* EXERCISE GOAL: Scan the entries below for "subsection" and copy each line that holds it.
○ ○ ○ ○
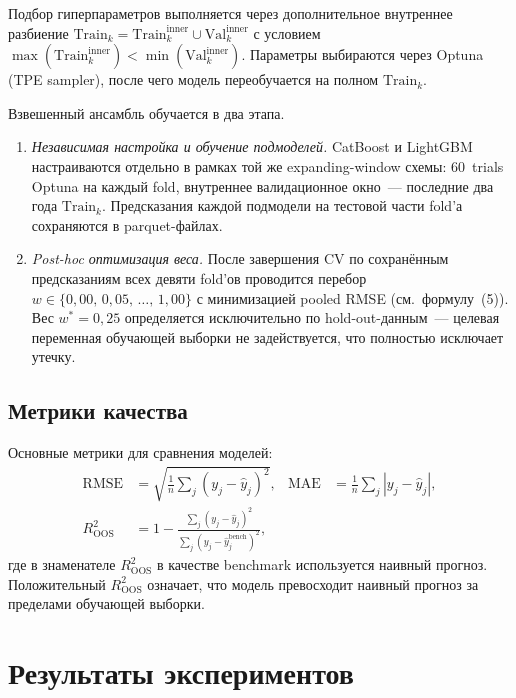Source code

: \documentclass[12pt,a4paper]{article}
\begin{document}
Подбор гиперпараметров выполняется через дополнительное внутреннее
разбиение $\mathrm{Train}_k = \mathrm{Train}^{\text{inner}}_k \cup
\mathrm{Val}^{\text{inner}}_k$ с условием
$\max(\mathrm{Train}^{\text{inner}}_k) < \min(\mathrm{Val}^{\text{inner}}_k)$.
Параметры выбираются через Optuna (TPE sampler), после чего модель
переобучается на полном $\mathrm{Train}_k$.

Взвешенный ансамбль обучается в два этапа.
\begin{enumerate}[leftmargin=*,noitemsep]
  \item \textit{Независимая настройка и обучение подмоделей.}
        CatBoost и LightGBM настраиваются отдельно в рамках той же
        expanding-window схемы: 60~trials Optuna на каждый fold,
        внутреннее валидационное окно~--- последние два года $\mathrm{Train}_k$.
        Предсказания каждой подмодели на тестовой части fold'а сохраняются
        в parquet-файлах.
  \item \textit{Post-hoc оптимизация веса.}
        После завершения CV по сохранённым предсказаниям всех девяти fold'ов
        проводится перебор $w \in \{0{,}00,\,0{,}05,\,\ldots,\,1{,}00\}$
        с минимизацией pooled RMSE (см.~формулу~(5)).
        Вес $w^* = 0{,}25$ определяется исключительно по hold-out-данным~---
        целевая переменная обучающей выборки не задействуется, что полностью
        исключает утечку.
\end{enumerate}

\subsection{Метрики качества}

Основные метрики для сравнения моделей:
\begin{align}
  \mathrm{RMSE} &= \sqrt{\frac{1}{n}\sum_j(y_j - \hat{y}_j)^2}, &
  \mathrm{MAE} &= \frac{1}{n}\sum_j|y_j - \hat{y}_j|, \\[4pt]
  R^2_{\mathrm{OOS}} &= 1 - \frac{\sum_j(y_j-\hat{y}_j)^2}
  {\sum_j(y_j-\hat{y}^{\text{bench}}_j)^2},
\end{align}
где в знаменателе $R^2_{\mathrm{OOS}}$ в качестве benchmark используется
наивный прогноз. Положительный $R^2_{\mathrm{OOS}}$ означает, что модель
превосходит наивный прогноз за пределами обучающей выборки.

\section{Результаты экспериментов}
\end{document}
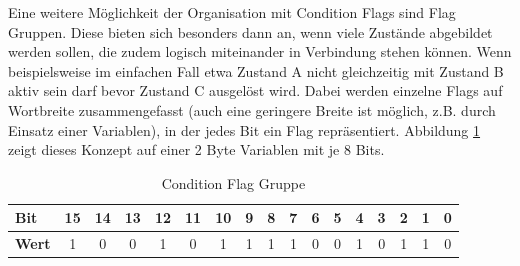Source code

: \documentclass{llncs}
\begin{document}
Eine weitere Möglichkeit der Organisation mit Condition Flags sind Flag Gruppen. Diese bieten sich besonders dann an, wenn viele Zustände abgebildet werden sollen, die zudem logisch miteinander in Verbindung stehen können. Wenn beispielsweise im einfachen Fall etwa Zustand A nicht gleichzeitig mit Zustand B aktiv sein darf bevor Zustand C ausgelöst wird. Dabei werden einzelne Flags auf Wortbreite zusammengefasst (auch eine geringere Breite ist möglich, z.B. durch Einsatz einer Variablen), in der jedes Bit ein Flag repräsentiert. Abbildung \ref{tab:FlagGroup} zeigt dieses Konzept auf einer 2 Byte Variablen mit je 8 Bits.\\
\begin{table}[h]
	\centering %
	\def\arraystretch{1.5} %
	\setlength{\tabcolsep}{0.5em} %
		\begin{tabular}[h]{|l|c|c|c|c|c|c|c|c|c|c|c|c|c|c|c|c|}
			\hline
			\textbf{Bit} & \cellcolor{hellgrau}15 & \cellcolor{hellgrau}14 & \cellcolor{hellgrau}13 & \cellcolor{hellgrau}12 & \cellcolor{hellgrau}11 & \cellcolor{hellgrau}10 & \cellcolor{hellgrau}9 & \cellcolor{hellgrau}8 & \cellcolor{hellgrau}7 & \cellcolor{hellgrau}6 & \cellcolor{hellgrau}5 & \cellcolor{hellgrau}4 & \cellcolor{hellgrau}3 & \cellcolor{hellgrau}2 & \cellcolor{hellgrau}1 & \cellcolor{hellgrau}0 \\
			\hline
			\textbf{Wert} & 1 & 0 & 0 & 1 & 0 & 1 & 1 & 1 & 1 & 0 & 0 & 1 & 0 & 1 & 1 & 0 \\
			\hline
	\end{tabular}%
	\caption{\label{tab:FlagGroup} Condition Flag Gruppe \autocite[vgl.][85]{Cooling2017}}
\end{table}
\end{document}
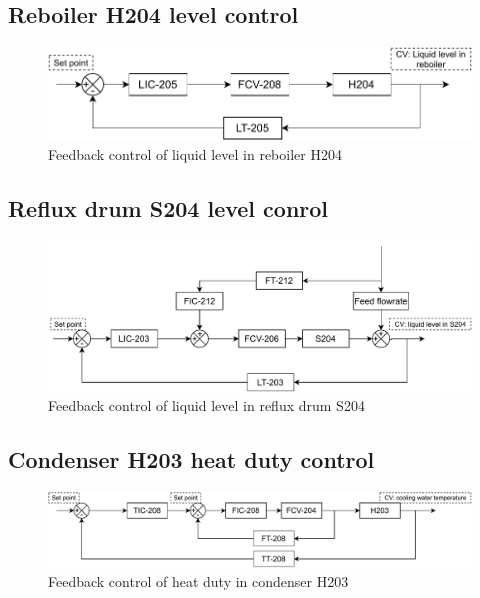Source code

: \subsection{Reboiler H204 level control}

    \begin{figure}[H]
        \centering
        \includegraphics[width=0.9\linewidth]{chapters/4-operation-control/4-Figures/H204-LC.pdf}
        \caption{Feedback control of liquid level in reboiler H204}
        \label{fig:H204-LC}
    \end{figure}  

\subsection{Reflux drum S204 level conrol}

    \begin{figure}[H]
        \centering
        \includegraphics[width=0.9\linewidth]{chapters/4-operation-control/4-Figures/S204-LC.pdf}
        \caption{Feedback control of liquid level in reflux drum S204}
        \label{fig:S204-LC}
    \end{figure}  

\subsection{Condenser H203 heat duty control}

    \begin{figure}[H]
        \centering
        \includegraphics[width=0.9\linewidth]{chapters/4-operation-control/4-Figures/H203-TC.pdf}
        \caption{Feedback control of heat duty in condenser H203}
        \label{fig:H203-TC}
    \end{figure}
○ ○ ○ ○
* ANSWER TO THIS EXERCISE:
\subsection{Метрики качества}
: \subsection{Reboiler H204 level control}
\subsection{Reflux drum S204 level conrol}
\subsection{Condenser H203 heat duty control}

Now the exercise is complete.